Highest and Best Use (388 Bridge St.) is a simulacrum. The repetition of the original image necessitates repeated distortions in order to maintain the sense of perspective and scale that would be present in a street-level photograph. And while it does allude to the original, we are ultimately presented with an image of a building that does not exist. Here, difference, through repetition, is performed on a large and potentially infinite scale, resulting in a simulated image that tends toward the hyper-real.
These pieces, in spite of their structural variations, present a common thread: the notion of value. Mecklenburger draws attention to the fact that materials of little value can be transformed into something of high value. In turn, this causes us to acknowledge the steps involved in this process, each of which has its own value. Mesich addresses the issue of rapid gentrification in an area that desperately needs affordable housing while thoughtfully playing on a certain consistency in the construction of luxury high-rises. In the end, both works take up the fluid nature of value by performing difference.

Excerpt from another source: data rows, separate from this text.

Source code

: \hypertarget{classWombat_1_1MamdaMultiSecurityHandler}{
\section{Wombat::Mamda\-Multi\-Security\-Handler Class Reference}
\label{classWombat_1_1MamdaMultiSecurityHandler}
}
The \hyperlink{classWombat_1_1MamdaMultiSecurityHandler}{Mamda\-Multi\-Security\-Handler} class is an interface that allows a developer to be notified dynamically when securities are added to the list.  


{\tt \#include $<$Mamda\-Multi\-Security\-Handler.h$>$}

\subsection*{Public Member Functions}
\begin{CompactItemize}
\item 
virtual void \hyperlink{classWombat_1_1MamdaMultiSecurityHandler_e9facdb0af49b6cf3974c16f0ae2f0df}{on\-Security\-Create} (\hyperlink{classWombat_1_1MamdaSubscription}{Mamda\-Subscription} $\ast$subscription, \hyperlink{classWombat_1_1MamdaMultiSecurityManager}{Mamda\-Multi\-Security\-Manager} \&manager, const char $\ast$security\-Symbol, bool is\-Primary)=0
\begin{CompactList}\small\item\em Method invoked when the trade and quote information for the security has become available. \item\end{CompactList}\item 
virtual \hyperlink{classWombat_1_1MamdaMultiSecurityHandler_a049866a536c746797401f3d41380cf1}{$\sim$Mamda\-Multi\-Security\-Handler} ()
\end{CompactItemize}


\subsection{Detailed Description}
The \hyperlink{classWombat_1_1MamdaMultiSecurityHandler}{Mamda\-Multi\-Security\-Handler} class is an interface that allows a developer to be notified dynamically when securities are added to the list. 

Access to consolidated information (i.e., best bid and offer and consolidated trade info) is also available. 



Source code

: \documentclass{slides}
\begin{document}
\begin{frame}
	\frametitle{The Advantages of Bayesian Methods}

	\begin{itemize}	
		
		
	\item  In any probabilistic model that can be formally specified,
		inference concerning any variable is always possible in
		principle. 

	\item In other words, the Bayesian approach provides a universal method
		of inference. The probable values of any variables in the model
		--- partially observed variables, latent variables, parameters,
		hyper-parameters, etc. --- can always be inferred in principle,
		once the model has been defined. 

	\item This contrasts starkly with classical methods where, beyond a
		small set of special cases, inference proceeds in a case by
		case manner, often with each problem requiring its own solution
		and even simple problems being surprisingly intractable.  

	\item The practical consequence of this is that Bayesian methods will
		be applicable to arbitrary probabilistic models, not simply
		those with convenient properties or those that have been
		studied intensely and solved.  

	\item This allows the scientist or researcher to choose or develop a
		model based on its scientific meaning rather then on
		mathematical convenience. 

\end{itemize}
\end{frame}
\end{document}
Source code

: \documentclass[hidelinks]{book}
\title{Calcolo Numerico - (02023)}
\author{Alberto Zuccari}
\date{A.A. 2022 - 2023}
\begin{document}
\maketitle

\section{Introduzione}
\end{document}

Joseph Di Ponio is a composer, sound artist, occasional art theorist, and an even more occasional curator. He has composed pieces for numerous ensembles and his work is performed regularly throughout the United States. Since 2014 he has been developing a sound and image environment with Australian artist, John Neeson. Di Ponio received his Ph.D. in music composition and theory from SUNY Stony Brook, where he also studied aesthetics with Hugh Silverman and Donald Kuspit. He is interested in the intersections between art, music, and philosophy.